| What is expected |
Please count, in the material below, each line containing "index", and report only the number.

Dataset records section start

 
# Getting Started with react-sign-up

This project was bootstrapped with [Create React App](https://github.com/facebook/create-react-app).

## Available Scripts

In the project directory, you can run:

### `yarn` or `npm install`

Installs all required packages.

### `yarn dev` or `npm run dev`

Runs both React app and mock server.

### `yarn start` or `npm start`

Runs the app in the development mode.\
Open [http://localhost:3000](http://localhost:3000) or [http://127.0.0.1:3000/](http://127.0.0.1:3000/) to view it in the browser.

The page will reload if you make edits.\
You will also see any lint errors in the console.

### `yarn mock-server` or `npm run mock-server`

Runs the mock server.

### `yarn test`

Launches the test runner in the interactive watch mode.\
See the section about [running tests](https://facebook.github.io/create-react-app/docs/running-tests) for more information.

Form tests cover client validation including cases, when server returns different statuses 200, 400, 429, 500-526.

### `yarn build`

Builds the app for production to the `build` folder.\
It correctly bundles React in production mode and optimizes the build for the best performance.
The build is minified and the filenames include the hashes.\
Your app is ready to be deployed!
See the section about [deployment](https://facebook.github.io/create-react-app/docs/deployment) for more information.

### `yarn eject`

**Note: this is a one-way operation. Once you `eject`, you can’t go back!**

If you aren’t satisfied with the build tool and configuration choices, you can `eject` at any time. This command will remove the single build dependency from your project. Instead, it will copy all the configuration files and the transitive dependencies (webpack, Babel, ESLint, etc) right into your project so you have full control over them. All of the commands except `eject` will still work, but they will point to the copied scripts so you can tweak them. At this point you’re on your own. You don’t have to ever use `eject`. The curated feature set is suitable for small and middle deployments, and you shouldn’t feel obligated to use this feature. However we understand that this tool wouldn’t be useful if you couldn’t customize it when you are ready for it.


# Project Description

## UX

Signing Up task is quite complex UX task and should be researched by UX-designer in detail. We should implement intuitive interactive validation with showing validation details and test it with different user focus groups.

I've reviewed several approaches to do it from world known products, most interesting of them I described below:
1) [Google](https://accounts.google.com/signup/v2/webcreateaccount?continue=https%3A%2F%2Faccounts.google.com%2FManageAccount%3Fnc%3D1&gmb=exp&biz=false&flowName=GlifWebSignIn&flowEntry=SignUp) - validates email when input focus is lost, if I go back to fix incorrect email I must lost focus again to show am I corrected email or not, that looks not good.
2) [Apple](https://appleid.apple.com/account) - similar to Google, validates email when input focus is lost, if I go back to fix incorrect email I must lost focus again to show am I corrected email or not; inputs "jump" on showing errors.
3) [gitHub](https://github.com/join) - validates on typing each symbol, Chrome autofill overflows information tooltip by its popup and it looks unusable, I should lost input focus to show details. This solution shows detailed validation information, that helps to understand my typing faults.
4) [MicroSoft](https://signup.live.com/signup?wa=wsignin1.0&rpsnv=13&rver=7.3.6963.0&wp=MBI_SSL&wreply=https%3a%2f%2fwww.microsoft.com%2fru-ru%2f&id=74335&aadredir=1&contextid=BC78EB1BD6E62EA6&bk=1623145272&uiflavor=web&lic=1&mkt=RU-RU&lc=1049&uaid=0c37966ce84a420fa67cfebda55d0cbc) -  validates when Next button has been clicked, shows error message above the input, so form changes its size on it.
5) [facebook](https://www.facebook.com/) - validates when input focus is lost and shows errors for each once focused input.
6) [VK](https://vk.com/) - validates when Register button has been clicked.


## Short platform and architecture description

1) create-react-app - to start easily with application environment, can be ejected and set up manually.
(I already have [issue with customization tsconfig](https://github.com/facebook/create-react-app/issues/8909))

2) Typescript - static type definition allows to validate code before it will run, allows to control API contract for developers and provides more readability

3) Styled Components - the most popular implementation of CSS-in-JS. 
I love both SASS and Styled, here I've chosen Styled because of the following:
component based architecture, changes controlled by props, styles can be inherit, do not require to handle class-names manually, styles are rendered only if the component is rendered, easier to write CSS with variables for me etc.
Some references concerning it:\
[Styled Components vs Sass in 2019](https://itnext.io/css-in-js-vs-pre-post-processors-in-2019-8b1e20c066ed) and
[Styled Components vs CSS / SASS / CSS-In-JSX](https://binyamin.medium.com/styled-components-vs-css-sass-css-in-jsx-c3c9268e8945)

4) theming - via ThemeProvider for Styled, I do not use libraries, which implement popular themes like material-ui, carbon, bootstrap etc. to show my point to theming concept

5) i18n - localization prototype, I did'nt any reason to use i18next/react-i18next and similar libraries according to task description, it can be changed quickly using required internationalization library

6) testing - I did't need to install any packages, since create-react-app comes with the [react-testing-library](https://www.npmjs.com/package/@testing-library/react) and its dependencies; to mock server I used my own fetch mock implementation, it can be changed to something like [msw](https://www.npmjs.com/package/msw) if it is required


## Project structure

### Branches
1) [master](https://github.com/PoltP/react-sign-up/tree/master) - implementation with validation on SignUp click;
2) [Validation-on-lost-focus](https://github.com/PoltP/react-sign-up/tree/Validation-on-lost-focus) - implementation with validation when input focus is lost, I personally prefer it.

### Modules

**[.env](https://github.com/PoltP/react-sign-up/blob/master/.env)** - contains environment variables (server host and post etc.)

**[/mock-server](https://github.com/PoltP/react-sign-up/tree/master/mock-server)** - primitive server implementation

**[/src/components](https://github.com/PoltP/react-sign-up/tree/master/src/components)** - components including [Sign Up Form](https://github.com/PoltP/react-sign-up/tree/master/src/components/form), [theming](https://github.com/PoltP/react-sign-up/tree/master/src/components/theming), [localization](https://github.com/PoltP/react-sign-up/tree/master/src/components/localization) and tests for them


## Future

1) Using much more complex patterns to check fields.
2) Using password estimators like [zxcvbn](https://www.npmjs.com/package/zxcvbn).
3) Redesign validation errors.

Dataset records section end
Dataset records section start

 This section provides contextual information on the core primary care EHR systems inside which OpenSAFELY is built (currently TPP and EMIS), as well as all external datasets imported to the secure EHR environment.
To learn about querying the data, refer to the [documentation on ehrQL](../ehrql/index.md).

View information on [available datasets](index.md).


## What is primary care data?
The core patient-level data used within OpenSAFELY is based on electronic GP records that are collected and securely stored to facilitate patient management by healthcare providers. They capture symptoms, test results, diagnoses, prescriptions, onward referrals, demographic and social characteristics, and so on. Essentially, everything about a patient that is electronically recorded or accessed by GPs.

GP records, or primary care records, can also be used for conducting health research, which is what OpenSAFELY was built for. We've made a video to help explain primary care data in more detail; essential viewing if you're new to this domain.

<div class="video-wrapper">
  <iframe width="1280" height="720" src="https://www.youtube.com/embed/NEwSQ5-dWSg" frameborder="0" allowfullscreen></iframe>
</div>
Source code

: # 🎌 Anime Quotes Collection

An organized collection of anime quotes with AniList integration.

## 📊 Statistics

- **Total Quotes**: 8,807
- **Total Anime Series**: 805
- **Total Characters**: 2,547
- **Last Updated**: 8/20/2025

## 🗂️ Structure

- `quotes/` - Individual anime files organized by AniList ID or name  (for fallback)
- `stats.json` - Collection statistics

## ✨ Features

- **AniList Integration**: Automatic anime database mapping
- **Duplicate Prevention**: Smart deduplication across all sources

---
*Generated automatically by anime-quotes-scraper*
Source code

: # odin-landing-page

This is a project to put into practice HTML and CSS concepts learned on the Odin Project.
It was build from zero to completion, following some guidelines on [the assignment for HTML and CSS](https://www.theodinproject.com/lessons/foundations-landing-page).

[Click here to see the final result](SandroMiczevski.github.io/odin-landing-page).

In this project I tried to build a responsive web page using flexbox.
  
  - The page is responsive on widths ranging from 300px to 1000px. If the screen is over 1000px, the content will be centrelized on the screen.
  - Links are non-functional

Dataset records section end

| Written answer |
2